RECOMMENDATION 9: The Government of Canada continue to assess the need for privacy regulations specific to the connected car.
RECOMMENDATION 10: Transport Canada bring together relevant stakeholders – governments, automakers, and consumers – to develop a connected car framework, with privacy protection as one of its key drivers.
RECOMMENDATION 11: Innovation, Science and Economic Development Canada monitor the impact of automated and connected vehicle technology on competition between the various sectors of the automotive and mobility industries, in order to ensure that sectors such as the aftermarket and car rental companies continue to have access to the data they need to offer their services.

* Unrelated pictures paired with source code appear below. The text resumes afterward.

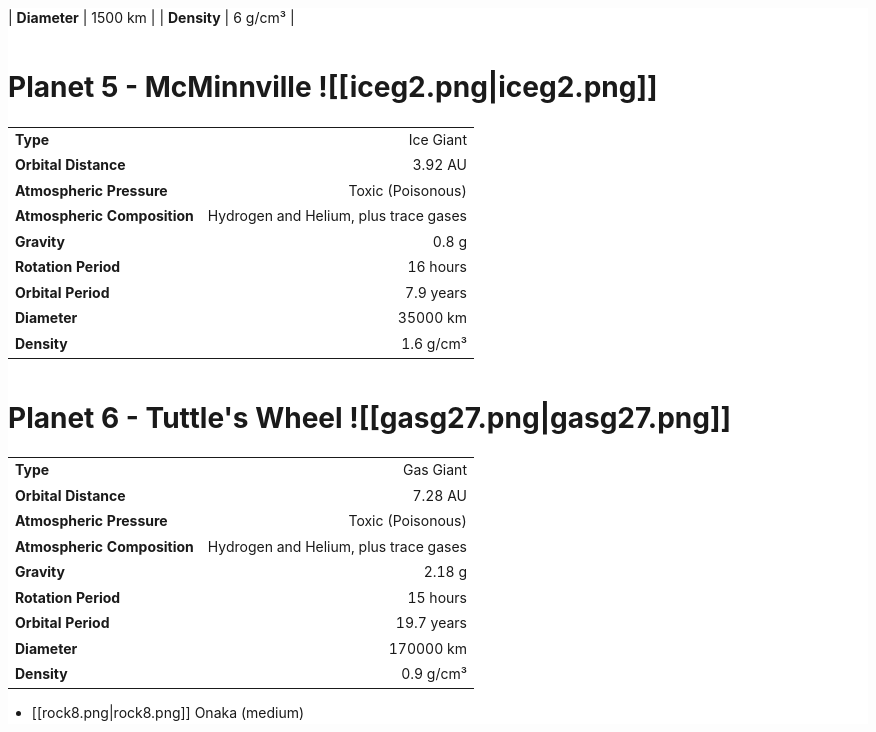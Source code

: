 | **Diameter**                |      1500 km | 
| **Density**                 |    6 g/cm³ |





# Planet 5 - McMinnville ![[iceg2.png\|iceg2.png]]
|                             |                           |
| --------------------------- | -------------------------:|
| **Type**                    |             Ice Giant |
| **Orbital Distance**        |   3.92 AU |
| **Atmospheric Pressure**    |       Toxic (Poisonous) |
| **Atmospheric Composition** |      Hydrogen and Helium, plus trace gases |
| **Gravity**                 |        0.8 g |
| **Rotation Period**         |  16 hours |
| **Orbital Period** | 7.9 years |
| **Diameter**                |      35000 km | 
| **Density**                 |    1.6 g/cm³ |





# Planet 6 - Tuttle's Wheel ![[gasg27.png\|gasg27.png]]
|                             |                           |
| --------------------------- | -------------------------:|
| **Type**                    |             Gas Giant |
| **Orbital Distance**        |   7.28 AU |
| **Atmospheric Pressure**    |       Toxic (Poisonous) |
| **Atmospheric Composition** |      Hydrogen and Helium, plus trace gases |
| **Gravity**                 |        2.18 g |
| **Rotation Period**         |  15 hours |
| **Orbital Period** | 19.7 years |
| **Diameter**                |      170000 km | 
| **Density**                 |    0.9 g/cm³ |



- [[rock8.png\|rock8.png]] Onaka (medium)
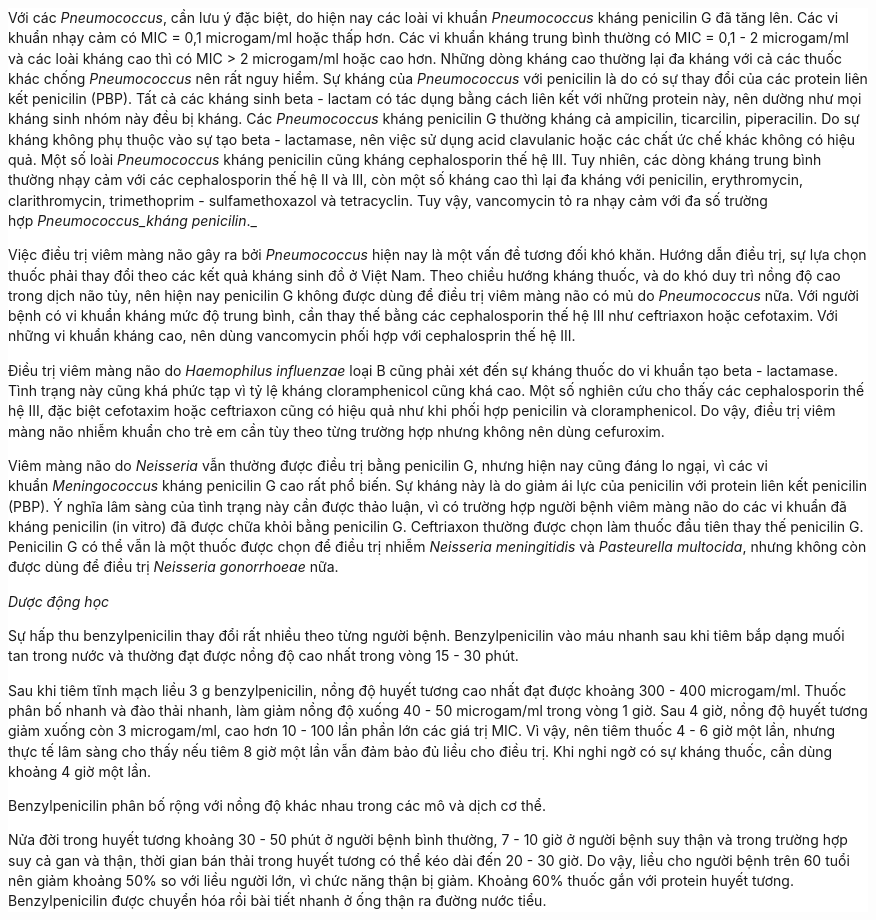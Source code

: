 Với các _Pneumococcus_, cần lưu ý đặc biệt, do hiện nay các loài vi khuẩn _Pneumococcus_ kháng penicilin G đã tăng lên. Các vi khuẩn nhạy cảm có MIC = 0,1 microgam/ml hoặc thấp hơn. Các vi khuẩn kháng trung bình thường có MIC = 0,1 - 2 microgam/ml và các loài kháng cao thì có MIC > 2 microgam/ml hoặc cao hơn. Những dòng kháng cao thường lại đa kháng với cả các thuốc khác chống _Pneumococcus_ nên rất nguy hiểm. Sự kháng của _Pneumococcus_ với penicilin là do có sự thay đổi của các protein liên kết penicilin (PBP). Tất cả các kháng sinh beta - lactam có tác dụng bằng cách liên kết với những protein này, nên dường như mọi kháng sinh nhóm này đều bị kháng. Các _Pneumococcus_ kháng penicilin G thường kháng cả ampicilin, ticarcilin, piperacilin. Do sự kháng không phụ thuộc vào sự tạo beta - lactamase, nên việc sử dụng acid clavulanic hoặc các chất ức chế khác không có hiệu quả. Một số loài _Pneumococcus_ kháng penicilin cũng kháng cephalosporin thế hệ III. Tuy nhiên, các dòng kháng trung bình thường nhạy cảm với các cephalosporin thế hệ II và III, còn một số kháng cao thì lại đa kháng với penicilin, erythromycin, clarithromycin, trimethoprim - sulfamethoxazol và tetracyclin. Tuy vậy, vancomycin tỏ ra nhạy cảm với đa số trường hợp _Pneumococcus_kháng penicilin_._

Việc điều trị viêm màng não gây ra bởi _Pneumococcus_ hiện nay là một vấn đề tương đối khó khăn. Hướng dẫn điều trị, sự lựa chọn thuốc phải thay đổi theo các kết quả kháng sinh đồ ở Việt Nam. Theo chiều hướng kháng thuốc, và do khó duy trì nồng độ cao trong dịch não tủy, nên hiện nay penicilin G không được dùng để điều trị viêm màng não có mủ do _Pneumococcus_ nữa. Với người bệnh có vi khuẩn kháng mức độ trung bình, cần thay thế bằng các cephalosporin thế hệ III như ceftriaxon hoặc cefotaxim. Với những vi khuẩn kháng cao, nên dùng vancomycin phối hợp với cephalosprin thế hệ III.

Ðiều trị viêm màng não do _Haemophilus influenzae_ loại B cũng phải xét đến sự kháng thuốc do vi khuẩn tạo beta - lactamase. Tình trạng này cũng khá phức tạp vì tỷ lệ kháng cloramphenicol cũng khá cao. Một số nghiên cứu cho thấy các cephalosporin thế hệ III, đặc biệt cefotaxim hoặc ceftriaxon cũng có hiệu quả như khi phối hợp penicilin và cloramphenicol. Do vậy, điều trị viêm màng não nhiễm khuẩn cho trẻ em cần tùy theo từng trường hợp nhưng không nên dùng cefuroxim.

Viêm màng não do _Neisseria_ vẫn thường được điều trị bằng penicilin G, nhưng hiện nay cũng đáng lo ngại, vì các vi khuẩn _Meningococcus_ kháng penicilin G cao rất phổ biến. Sự kháng này là do giảm ái lực của penicilin với protein liên kết penicilin (PBP). Ý nghĩa lâm sàng của tình trạng này cần được thảo luận, vì có trường hợp người bệnh viêm màng não do các vi khuẩn đã kháng penicilin (in vitro) đã được chữa khỏi bằng penicilin G. Ceftriaxon thường được chọn làm thuốc đầu tiên thay thế penicilin G. Penicilin G có thể vẫn là một thuốc được chọn để điều trị nhiễm _Neisseria meningitidis_ và _Pasteurella multocida_, nhưng không còn được dùng để điều trị _Neisseria gonorrhoeae_ nữa.

_Dược động học_

Sự hấp thu benzylpenicilin thay đổi rất nhiều theo từng người bệnh. Benzylpenicilin vào máu nhanh sau khi tiêm bắp dạng muối tan trong nước và thường đạt được nồng độ cao nhất trong vòng 15 - 30 phút.

Sau khi tiêm tĩnh mạch liều 3 g benzylpenicilin, nồng độ huyết tương cao nhất đạt được khoảng 300 - 400 microgam/ml. Thuốc phân bố nhanh và đào thải nhanh, làm giảm nồng độ xuống 40 - 50 microgam/ml trong vòng 1 giờ. Sau 4 giờ, nồng độ huyết tương giảm xuống còn 3 microgam/ml, cao hơn 10 - 100 lần phần lớn các giá trị MIC. Vì vậy, nên tiêm thuốc 4 - 6 giờ một lần, nhưng thực tế lâm sàng cho thấy nếu tiêm 8 giờ một lần vẫn đảm bảo đủ liều cho điều trị. Khi nghi ngờ có sự kháng thuốc, cần dùng khoảng 4 giờ một lần.

Benzylpenicilin phân bố rộng với nồng độ khác nhau trong các mô và dịch cơ thể.

Nửa đời trong huyết tương khoảng 30 - 50 phút ở người bệnh bình thường, 7 - 10 giờ ở người bệnh suy thận và trong trường hợp suy cả gan và thận, thời gian bán thải trong huyết tương có thể kéo dài đến 20 - 30 giờ. Do vậy, liều cho người bệnh trên 60 tuổi nên giảm khoảng 50% so với liều người lớn, vì chức năng thận bị giảm. Khoảng 60% thuốc gắn với protein huyết tương. Benzylpenicilin được chuyển hóa rồi bài tiết nhanh ở ống thận ra đường nước tiểu.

RECOMMENDATION 12: The Government of Canada increase its investments in the research and development of automated and connected vehicles, through a new Innovative and Intelligent Mobility Research and Test Centre, to be located at the existing Motor Vehicle Test Centre. In addition to ensuring that these vehicles are tested in a mix of urban, rural and cold environments, particular consideration should also be given to projects focused on cybersecurity and privacy.
RECOMMENDATION 13: Innovation, Science and Economic Development Canada work with Networks of Centres of Excellence of Canada (NCE) to reconsider the rule requiring that these networks close down at the end of NCE program funding.
RECOMMENDATION 14: Transport Canada monitor the impact of AV and CV technologies on automobile insurance, infrastructure and public transit in Canada.
RECOMMENDATION 15: Employment and Social Development Canada continue to work closely with the provinces and territories in order to strengthen retraining, skills upgrading and employment support for Canadians facing labour market disruption.
RECOMMENDATION 16: Public Safety Canada and the Communications Security Establishment work closely with the provinces and territories to develop cybersecurity training materials and programs to improve public understanding of cybersecurity issues.
The committee also published important facts regarding autonomous vehicles. For example, self-driving vehicles capable of inner city travel will be available within 10 to 15 years. 94% of all collisions are human error and could be avoided. Autonomous technology will reduce the number of accidents on roads considerably.